Laputa – Castello nel cielo: recensione del film di Hayao Miyazaki
Con Laputa - Castello nel cielo Miyazaki definisce i tratti distintivi del suo universo, sia a livello estetico che tematico.
Laputa – Castello nel cielo è il primo film prodotto nel 1986 dallo Studio Ghibli, nato sulla scia del successo di Nausicäa della valle del vento, e il terzo lungometraggio diretto da Hayao Miyazaki, uscito in madre patria nello stesso anno, mentre in Italia (cosí come in molti altri paesi) è arrivato al grande pubblico soltanto nel 2012. Sheeta è una giovane ragazza tenuta prigioniera da un gruppo di pirati i quali, una volta che è riuscita a sfuggire, continuano a starle alle calcagna, inseguendo la strana “aeropietra” che ha al collo. Con l’aiuto di Pazu, un operaio di miniera, riesce a sottrarsi agli attacchi degli aguzzini e viene a conoscenza di Laputa, una mitologica isola fluttuante da cui proviene la pietra legata al collo di Sheeta. La ragazza infatti, altri non è che l’erede al trono di Laputa: con i poteri che scaturiscono dal controllo della pietra, deve affrontare i continui attacchi dei pirati che la inseguono e preservare anche l’incolumità di Pazu. I due, una volta in salvo dopo l’ennesimo tentativo di cattura, approdano sulla fantomatica città sospesa nel cielo, scoprendo che è rimasta disabitata e decisi a difenderla dai cattivi che li seguono, rivelando finalmente la vera natura di loro stessi e dell’intera Laputa.

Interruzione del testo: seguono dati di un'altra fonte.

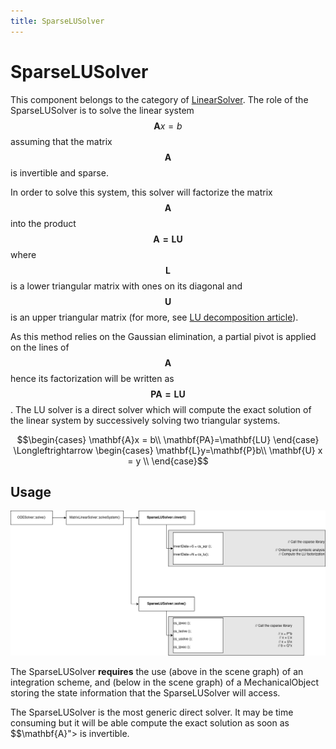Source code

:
 ```yaml
---
title: SparseLUSolver
---
```


SparseLUSolver
==============

This component belongs to the category of [LinearSolver](../../../simulation-principles/system-resolution/linear-solver/). The role of the SparseLUSolver is to solve the linear system $$\mathbf{A}x=b$$ assuming that the matrix $$\mathbf{A}$$ is invertible and sparse.

In order to solve this system, this solver will factorize the matrix $$\mathbf{A}$$ into the product $$\mathbf{A=LU}$$ where $$\mathbf{L}$$ is a lower triangular matrix with ones on its diagonal and $$\mathbf{U}$$ is an upper triangular matrix (for more, see [LU decomposition article](https://en.wikipedia.org/wiki/LU_decomposition)).

As this method relies on the Gaussian elimination, a partial pivot is applied on the lines of $$\mathbf{A}$$ hence its factorization will be written as $$\mathbf{PA=LU}$$ .
The LU solver is a direct solver which will compute the exact solution of the linear system by successively solving two triangular systems.

$$\begin{cases} \mathbf{A}x = b\\
\mathbf{PA}=\mathbf{LU}
 \end{case} \Longleftrightarrow 
\begin{cases} \mathbf{L}y=\mathbf{P}b\\ 
\mathbf{U} x = y \\
\end{case}$$


Usage
-----
<a href="https://github.com/sofa-framework/doc/blob/master/images/linearsolver/SparseLUSolver.png?raw=true"><img src="https://github.com/sofa-framework/doc/blob/master/images/linearsolver/SparseLUSolver.png?raw=true" title="Flow diagram for the SparseLUSolver"/></a>

The SparseLUSolver **requires** the use (above in the scene graph) of an integration scheme, and (below in the scene graph) of a MechanicalObject storing the state information that the SparseLUSolver will access.

The SparseLUSolver is the most generic direct solver. It may be time consuming but it will be able compute the exact solution as soon as $$\mathbf{A}"> is invertible.
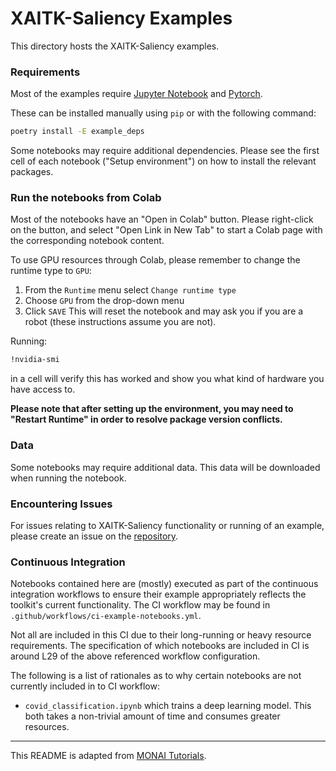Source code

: # XAITK-Saliency Examples
This directory hosts the XAITK-Saliency examples.

### Requirements
Most of the examples require [Jupyter Notebook](https://jupyter.org/) and [Pytorch](https://pytorch.org/).

These can be installed manually using `pip` or with the following command:

```bash
poetry install -E example_deps
```

Some notebooks may require additional dependencies. Please see the first cell of each notebook ("Setup environment") on how to install the relevant packages.

### Run the notebooks from Colab

Most of the notebooks have an "Open in Colab" button.
Please right-click on the button, and select "Open Link in New Tab" to start a Colab page with the corresponding notebook content.

To use GPU resources through Colab, please remember to change the runtime type to `GPU`:

1. From the `Runtime` menu select `Change runtime type`
1. Choose `GPU` from the drop-down menu
1. Click `SAVE`
This will reset the notebook and may ask you if you are a robot (these instructions assume you are not).

Running:

```bash
!nvidia-smi
```

in a cell will verify this has worked and show you what kind of hardware you have access to.

**Please note that after setting up the environment, you may need to "Restart Runtime" in order to resolve package version conflicts.**

### Data

Some notebooks may require additional data. This data will be downloaded when running the notebook.

### Encountering Issues

For issues relating to XAITK-Saliency functionality or running of an example, please create an issue on the [repository](https://github.com/XAITK/xaitk-saliency/issues).


### Continuous Integration
Notebooks contained here are (mostly) executed as part of the continuous
integration workflows to ensure their example appropriately reflects the
toolkit's current functionality.
The CI workflow may be found in ``.github/workflows/ci-example-notebooks.yml``.

Not all are included in this CI due to their long-running or heavy resource
requirements.
The specification of which notebooks are included in CI is around L29 of the
above referenced workflow configuration.

The following is a list of rationales as to why certain notebooks are not
currently included in to CI workflow:

* ``covid_classification.ipynb`` which trains a deep learning model. This both
  takes a non-trivial amount of time and consumes greater resources.

---

This README is adapted from [MONAI Tutorials](https://github.com/Project-MONAI/tutorials).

Laputa – Castello nel cielo: il primo film animato targato Studio Ghibli
Con Laputa – Castello nel cielo Miyazaki procede con incedere deciso nel definire i tratti distintivi del suo universo, sia a livello estetico che tematico. Amore, scontri a sfondo sociali, avventure all’insegna del riscatto di giustizia e della rivolta ai soprusi dei prepotenti, ma anche amore per la natura e timore reverenziale per la sua potenza: questi e molti altri sono gli elementi che contraddistinguono la storia di Laputa così come si ripete in tutte le opere del regista giapponese e dello Studio Ghibli. Ogni occasione è buona per presentare personaggi centrali iconici, che assurgono a modello universale di etica e coraggio: in questo caso Sheeta e Pazu sono protagonisti esemplari di un rapporto che sfida gli equilibri canonici, anche per quanto riguarda le dinamiche di genere e sociali. Sheeta, la futura reggente, viene servita dal fedele Pazu, anch’egli di alto lignaggio di Laputa, ma pronti a mettersi al servizio del bene di tutto il popolo e, anzi, il motore principale dell’azione risiede proprio nella necessità di riscatto e di giustizia, in nome di un bene comune che è superiore a quello individuale. Sono concetti come questi che caratterizzano i protagonisti du Laputa – Castello nel cielo dai loro antagonisti, esattamente come succede in tutte le opere firmate da Miyazaki, seppur declinate in chiavi diverse.
Laputa – Castello nel cielo e il parallelismo con I viaggi di Gulliver
Laputa – Castello nel cielo riprende il suo immaginario da quello narrato in I viaggi di Gulliver di Jonathan Swift, in cui Laputa esisteva già nella forma di un’isola fluttuante, dominata e autogestita dai suoi stessi abitanti, simbolo di una purezza di reggenza e di etica che guida un’intera popolazione verso la pace e la prosperità. I continui rivolgimenti di Laputa – Castello nel cielo ribadiscono l’instabilità delle situazioni rette da principi inoppugnabili, a causa di pericoli e attacchi che le minacciano, per mano di malevoli pirati e antagonisti in generale che non capiscono l’importanza del bene comune, preferendo invece perseguire un successo personale più vicino in senso temporale ma anche ben più effimero. Sheeta – il cui vero nome è Lusheeta Toel Ul Laputa – e Pazu sono anche il prototipo degli eroi dei film dello Studio Ghibli, coraggiosi e determinati, finanche manichei e avventati, come solo i giovanissimi sanno essere.